A graduate of Stanford and Harvard universities, the Indian American VC said Amplo’s goal is to concentrate on young entrepreneurs who can solve “real problems.”
Indian American Sheel Tyle, who founded venture capital firm Amplo in 2017, will lead the $100 million fund for seed and follow-on deals related to startup Andela, Forbes reported.
Former NEA investor, Tyle has been on Andela’s board since 2014. “That Amplo was able to join a who’s who cast of venture firms in backing Andela – African fund CRE Venture Capital led the round in the largest ever between an African firm and startup, joining Chan Zuckerberg Initiative, GV, Salesforce Ventures and Spark Capital – is less of a surprise given Tyle’s background with the company,” the report said. “Tyle’s served for several years as an independent board member at Andela CEO Jeremy Johnson’s request. Tyle’s joined by a new independent board member, former Australian Prime Minister Julia Gillard, who has her own ties to Amplo.”
The website said Tyle refused to discuss the funding matter with them due to SEC regulations.
After his second term at the venture capital firm NEA, Tyle quit the company and started Amplo earlier this year in May. Born to Indian parents, the young business leader graduated from Stanford when he was just 19 and thereafter worked at Skybox Imaging.
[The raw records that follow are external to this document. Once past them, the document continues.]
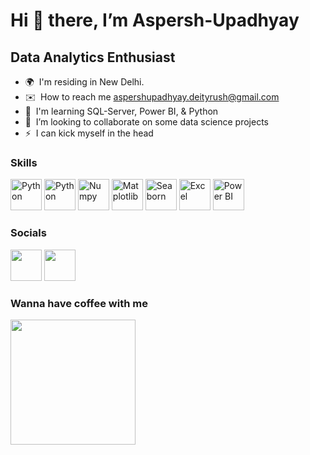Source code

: Hi 👋 there, I’m Aspersh-Upadhyay
=================================

Data Analytics Enthusiast
-------------------------

* 🌍  I'm residing in New Delhi.
* ✉️  How to reach me [aspershupadhyay.deityrush@gmail.com](mailto:aspershupadhyay.deityrush@gmail.com)
* 🧠  I'm learning SQL-Server, Power BI, & Python
* 🤝  I’m looking to collaborate on some data science projects
* ⚡  I can kick myself in the head


### Skills


<p align="left">
<a href="https://pandas.pydata.org" target="_blank" rel="noreferrer"><img src="https://cdn-icons-png.flaticon.com/128/5968/5968350.png" width="50" height="50" alt="Python" /></a>
<a href="https://www.python.org/" target="_blank" rel="noreferrer"><img src="https://svg-files.pixelied.com/3a53bd50-1dbe-49e6-96fd-ef3eef4a62da/pixelied-hi.svg" width="50" height="50" alt="Python" /></a>
<a href="https://www.python.org/" target="_blank" rel="noreferrer"><img src="https://www.svgrepo.com/show/354127/numpy.svg" width="50" height="50" alt="Numpy" /></a>
<a href="https://www.python.org/" target="_blank" rel="noreferrer"><img src="https://matplotlib.org/_static/logo_dark.svg" width="50" height="50" alt="Matplotlib" /></a>
<a href="https://www.python.org/" target="_blank" rel="noreferrer"><img src="https://seaborn.pydata.org/_static/logo-wide-lightbg.svg" width="50" height="50" alt="Seaborn" /></a>
<a href="https://www.python.org/" target="_blank" rel="noreferrer"><img src="https://www.svgrepo.com/show/373589/excel.svg" width="50" height="50" alt="Excel" /></a>
<a href="https://www.python.org/" target="_blank" rel="noreferrer"><img src="https://img.icons8.com/?size=48&id=3sGOUDo9nJ4k&format=png" width="50" height="50" alt="Power BI" /></a>

### Socials
<a href="https://www.linkedin.com/in/aspersh-upadhyay/" target="_blank" rel="noreferrer"><img src="https://cdn-icons-png.flaticon.com/128/145/145807.png" width="50" height="50" /></a>
<a href="https://medium.com/@aspershupadhyay" target="_blank" rel="noreferrer"><img src="https://cdn-icons-png.flaticon.com/128/5968/5968933.png" width="50" height="50" /></a>
</p>


### Wanna have coffee with me
<a href="https://www.buymeacoffee.com/aspershupadhyay"><img src="https://cdn.buymeacoffee.com/buttons/v2/default-yellow.png" width="200" /></a>

<!---
Aspersh-Upadhyay/Aspersh-Upadhyay is a ✨ special ✨ repository because its `README.md` (this file) appears on your GitHub profile.
You can click the Preview link to take a look at your changes.
--->
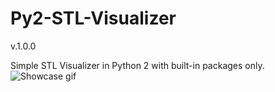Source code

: # Py2-STL-Visualizer
v.1.0.0

 Simple STL Visualizer in Python 2 with built-in packages only.
![Showcase gif](https://github.com/czanikan/Py2-STL-Visualizer/tree/main/gifs/showcase.gif)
After Google acquired Skybox Imaging, Tyle joined Bessemer Venture Partners.
“He helped source Snapdeal, the Indian ecommerce giant, and then Robinhood for NEA, the firm he worked at after Bessemer and rejoined partway through joint advanced law and business degrees at Harvard,” the report said. “ Tyle also invested personally in those companies, Andela and Mark43, appearing on the Forbes 30 Under 30 list in 2012.”
Although Tyle did not discuss the financial details of the fund due to regulations, he told Forbes that Amplo’s goal is to concentrate on young entrepreneurs who can solve “real problems.” “Founders who want to change something about how the world works tend to build bigger companies,” he said.